**Collected data:**
☆ ☆ ☆ ☆ ☆

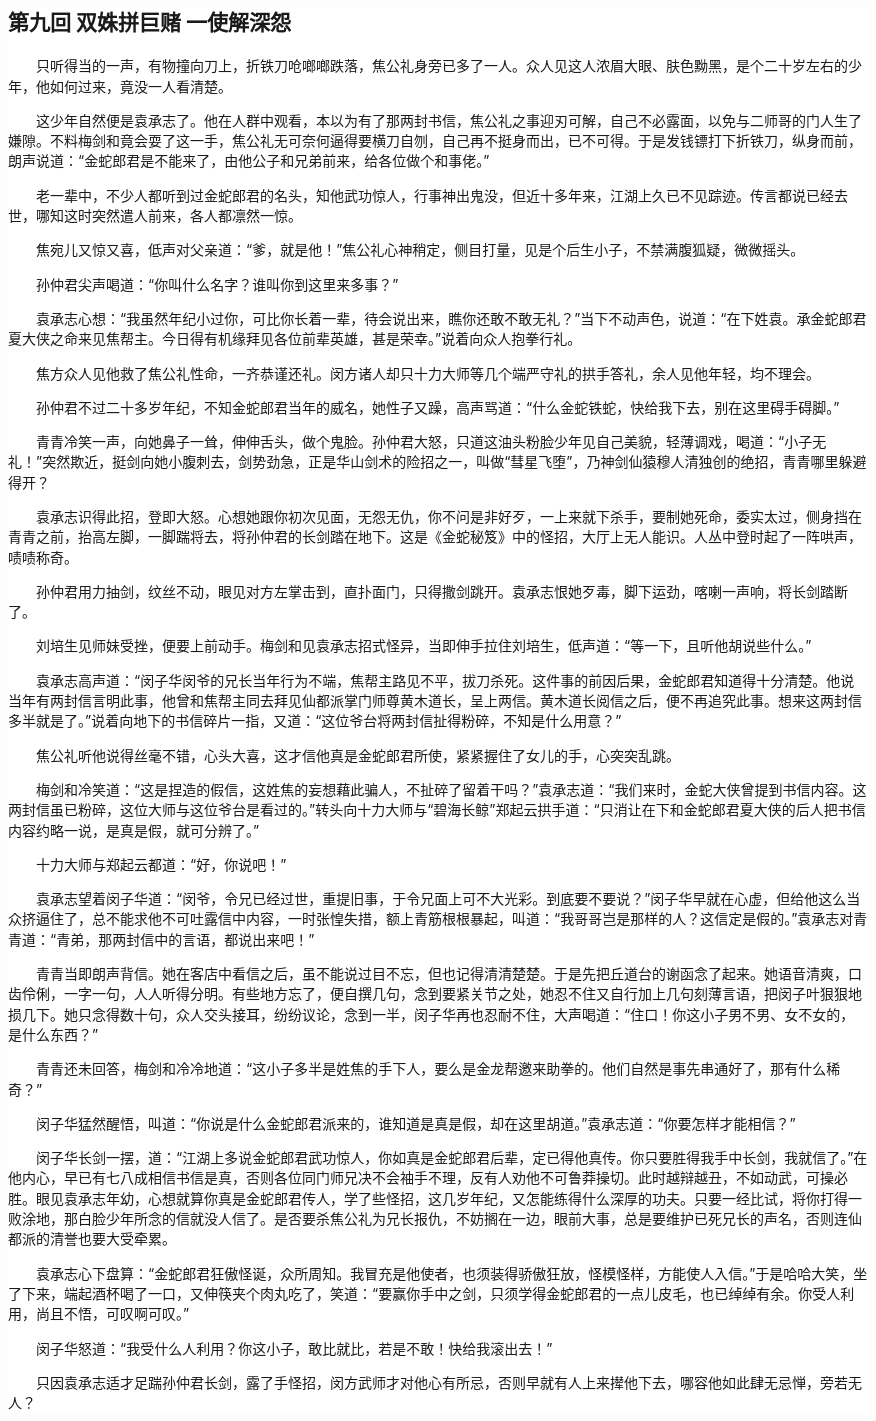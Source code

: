 ## 第九回 双姝拼巨赌 一使解深怨

　　只听得当的一声，有物撞向刀上，折铁刀呛啷啷跌落，焦公礼身旁已多了一人。众人见这人浓眉大眼、肤色黝黑，是个二十岁左右的少年，他如何过来，竟没一人看清楚。

　　这少年自然便是袁承志了。他在人群中观看，本以为有了那两封书信，焦公礼之事迎刃可解，自己不必露面，以免与二师哥的门人生了嫌隙。不料梅剑和竟会耍了这一手，焦公礼无可奈何逼得要横刀自刎，自己再不挺身而出，已不可得。于是发钱镖打下折铁刀，纵身而前，朗声说道：“金蛇郎君是不能来了，由他公子和兄弟前来，给各位做个和事佬。”

　　老一辈中，不少人都听到过金蛇郎君的名头，知他武功惊人，行事神出鬼没，但近十多年来，江湖上久已不见踪迹。传言都说已经去世，哪知这时突然遣人前来，各人都凛然一惊。

　　焦宛儿又惊又喜，低声对父亲道：“爹，就是他！”焦公礼心神稍定，侧目打量，见是个后生小子，不禁满腹狐疑，微微摇头。

　　孙仲君尖声喝道：“你叫什么名字？谁叫你到这里来多事？”

　　袁承志心想：“我虽然年纪小过你，可比你长着一辈，待会说出来，瞧你还敢不敢无礼？”当下不动声色，说道：“在下姓袁。承金蛇郎君夏大侠之命来见焦帮主。今日得有机缘拜见各位前辈英雄，甚是荣幸。”说着向众人抱拳行礼。

　　焦方众人见他救了焦公礼性命，一齐恭谨还礼。闵方诸人却只十力大师等几个端严守礼的拱手答礼，余人见他年轻，均不理会。

　　孙仲君不过二十多岁年纪，不知金蛇郎君当年的威名，她性子又躁，高声骂道：“什么金蛇铁蛇，快给我下去，别在这里碍手碍脚。”

　　青青冷笑一声，向她鼻子一耸，伸伸舌头，做个鬼脸。孙仲君大怒，只道这油头粉脸少年见自己美貌，轻薄调戏，喝道：“小子无礼！”突然欺近，挺剑向她小腹刺去，剑势劲急，正是华山剑术的险招之一，叫做“彗星飞堕”，乃神剑仙猿穆人清独创的绝招，青青哪里躲避得开？

　　袁承志识得此招，登即大怒。心想她跟你初次见面，无怨无仇，你不问是非好歹，一上来就下杀手，要制她死命，委实太过，侧身挡在青青之前，抬高左脚，一脚踹将去，将孙仲君的长剑踏在地下。这是《金蛇秘笈》中的怪招，大厅上无人能识。人丛中登时起了一阵哄声，啧啧称奇。

　　孙仲君用力抽剑，纹丝不动，眼见对方左掌击到，直扑面门，只得撒剑跳开。袁承志恨她歹毒，脚下运劲，喀喇一声响，将长剑踏断了。

　　刘培生见师妹受挫，便要上前动手。梅剑和见袁承志招式怪异，当即伸手拉住刘培生，低声道：“等一下，且听他胡说些什么。”

　　袁承志高声道：“闵子华闵爷的兄长当年行为不端，焦帮主路见不平，拔刀杀死。这件事的前因后果，金蛇郎君知道得十分清楚。他说当年有两封信言明此事，他曾和焦帮主同去拜见仙都派掌门师尊黄木道长，呈上两信。黄木道长阅信之后，便不再追究此事。想来这两封信多半就是了。”说着向地下的书信碎片一指，又道：“这位爷台将两封信扯得粉碎，不知是什么用意？”

　　焦公礼听他说得丝毫不错，心头大喜，这才信他真是金蛇郎君所使，紧紧握住了女儿的手，心突突乱跳。

　　梅剑和冷笑道：“这是捏造的假信，这姓焦的妄想藉此骗人，不扯碎了留着干吗？”袁承志道：“我们来时，金蛇大侠曾提到书信内容。这两封信虽已粉碎，这位大师与这位爷台是看过的。”转头向十力大师与“碧海长鲸”郑起云拱手道：“只消让在下和金蛇郎君夏大侠的后人把书信内容约略一说，是真是假，就可分辨了。”

　　十力大师与郑起云都道：“好，你说吧！”

　　袁承志望着闵子华道：“闵爷，令兄已经过世，重提旧事，于令兄面上可不大光彩。到底要不要说？”闵子华早就在心虚，但给他这么当众挤逼住了，总不能求他不可吐露信中内容，一时张惶失措，额上青筋根根暴起，叫道：“我哥哥岂是那样的人？这信定是假的。”袁承志对青青道：“青弟，那两封信中的言语，都说出来吧！”

　　青青当即朗声背信。她在客店中看信之后，虽不能说过目不忘，但也记得清清楚楚。于是先把丘道台的谢函念了起来。她语音清爽，口齿伶俐，一字一句，人人听得分明。有些地方忘了，便自撰几句，念到要紧关节之处，她忍不住又自行加上几句刻薄言语，把闵子叶狠狠地损几下。她只念得数十句，众人交头接耳，纷纷议论，念到一半，闵子华再也忍耐不住，大声喝道：“住口！你这小子男不男、女不女的，是什么东西？”

　　青青还未回答，梅剑和冷冷地道：“这小子多半是姓焦的手下人，要么是金龙帮邀来助拳的。他们自然是事先串通好了，那有什么稀奇？”

　　闵子华猛然醒悟，叫道：“你说是什么金蛇郎君派来的，谁知道是真是假，却在这里胡道。”袁承志道：“你要怎样才能相信？”

　　闵子华长剑一摆，道：“江湖上多说金蛇郎君武功惊人，你如真是金蛇郎君后辈，定已得他真传。你只要胜得我手中长剑，我就信了。”在他内心，早已有七八成相信书信是真，否则各位同门师兄决不会袖手不理，反有人劝他不可鲁莽操切。此时越辩越丑，不如动武，可操必胜。眼见袁承志年幼，心想就算你真是金蛇郎君传人，学了些怪招，这几岁年纪，又怎能练得什么深厚的功夫。只要一经比试，将你打得一败涂地，那白脸少年所念的信就没人信了。是否要杀焦公礼为兄长报仇，不妨搁在一边，眼前大事，总是要维护已死兄长的声名，否则连仙都派的清誉也要大受牵累。

　　袁承志心下盘算：“金蛇郎君狂傲怪诞，众所周知。我冒充是他使者，也须装得骄傲狂放，怪模怪样，方能使人入信。”于是哈哈大笑，坐了下来，端起酒杯喝了一口，又伸筷夹个肉丸吃了，笑道：“要赢你手中之剑，只须学得金蛇郎君的一点儿皮毛，也已绰绰有余。你受人利用，尚且不悟，可叹啊可叹。”

　　闵子华怒道：“我受什么人利用？你这小子，敢比就比，若是不敢！快给我滚出去！”

　　只因袁承志适才足踹孙仲君长剑，露了手怪招，闵方武师才对他心有所忌，否则早就有人上来撵他下去，哪容他如此肆无忌惮，旁若无人？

☆ ☆ ☆ ☆ ☆

**The task:** List the lines of the records where "袁承志道" occurs.

**Solution:**
　　梅剑和冷笑道：“这是捏造的假信，这姓焦的妄想藉此骗人，不扯碎了留着干吗？”袁承志道：“我们来时，金蛇大侠曾提到书信内容。这两封信虽已粉碎，这位大师与这位爷台是看过的。”转头向十力大师与“碧海长鲸”郑起云拱手道：“只消让在下和金蛇郎君夏大侠的后人把书信内容约略一说，是真是假，就可分辨了。”
　　闵子华猛然醒悟，叫道：“你说是什么金蛇郎君派来的，谁知道是真是假，却在这里胡道。”袁承志道：“你要怎样才能相信？”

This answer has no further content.